_Directions for this task:_ Which lines in the records below contain the word "インポート"? Report each of them.

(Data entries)
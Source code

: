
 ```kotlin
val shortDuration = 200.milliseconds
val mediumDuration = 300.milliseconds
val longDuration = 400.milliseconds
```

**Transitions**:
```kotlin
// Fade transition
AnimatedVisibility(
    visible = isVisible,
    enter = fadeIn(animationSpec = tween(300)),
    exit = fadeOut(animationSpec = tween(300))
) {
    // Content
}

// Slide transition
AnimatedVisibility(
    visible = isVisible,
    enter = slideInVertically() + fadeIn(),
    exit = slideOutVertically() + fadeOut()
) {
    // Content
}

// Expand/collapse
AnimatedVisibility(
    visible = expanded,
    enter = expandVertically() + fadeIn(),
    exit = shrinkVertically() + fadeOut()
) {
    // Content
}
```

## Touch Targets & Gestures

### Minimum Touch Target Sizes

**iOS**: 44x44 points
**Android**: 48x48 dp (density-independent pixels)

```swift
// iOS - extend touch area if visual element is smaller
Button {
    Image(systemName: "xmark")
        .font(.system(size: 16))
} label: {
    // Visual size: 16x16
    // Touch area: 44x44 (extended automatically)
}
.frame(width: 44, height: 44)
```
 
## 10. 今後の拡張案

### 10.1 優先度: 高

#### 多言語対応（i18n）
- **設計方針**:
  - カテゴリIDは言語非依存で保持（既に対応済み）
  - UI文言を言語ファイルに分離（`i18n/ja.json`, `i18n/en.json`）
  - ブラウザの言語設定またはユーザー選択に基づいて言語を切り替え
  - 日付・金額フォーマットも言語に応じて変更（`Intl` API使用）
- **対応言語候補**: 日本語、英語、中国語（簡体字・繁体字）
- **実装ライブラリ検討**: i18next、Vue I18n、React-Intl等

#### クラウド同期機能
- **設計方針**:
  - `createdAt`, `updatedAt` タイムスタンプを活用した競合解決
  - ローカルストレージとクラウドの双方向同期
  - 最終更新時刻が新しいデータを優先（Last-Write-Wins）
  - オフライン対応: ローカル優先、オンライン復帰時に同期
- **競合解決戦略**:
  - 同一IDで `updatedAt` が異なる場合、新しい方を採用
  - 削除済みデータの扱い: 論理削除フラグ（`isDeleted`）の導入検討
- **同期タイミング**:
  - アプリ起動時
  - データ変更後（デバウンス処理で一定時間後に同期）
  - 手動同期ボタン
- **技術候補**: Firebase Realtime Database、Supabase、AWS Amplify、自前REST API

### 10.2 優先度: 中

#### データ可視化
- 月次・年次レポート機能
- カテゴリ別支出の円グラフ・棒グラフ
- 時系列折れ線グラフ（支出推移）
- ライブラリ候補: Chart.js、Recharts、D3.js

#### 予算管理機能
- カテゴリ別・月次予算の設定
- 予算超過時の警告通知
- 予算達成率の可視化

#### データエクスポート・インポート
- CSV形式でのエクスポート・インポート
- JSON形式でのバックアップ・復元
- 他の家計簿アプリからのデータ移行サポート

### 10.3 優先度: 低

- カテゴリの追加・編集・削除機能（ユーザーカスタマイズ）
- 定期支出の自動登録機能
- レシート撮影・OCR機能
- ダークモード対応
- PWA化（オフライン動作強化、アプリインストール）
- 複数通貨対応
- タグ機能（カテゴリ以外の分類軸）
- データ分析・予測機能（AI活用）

_Result:_
#### データエクスポート・インポート
- CSV形式でのエクスポート・インポート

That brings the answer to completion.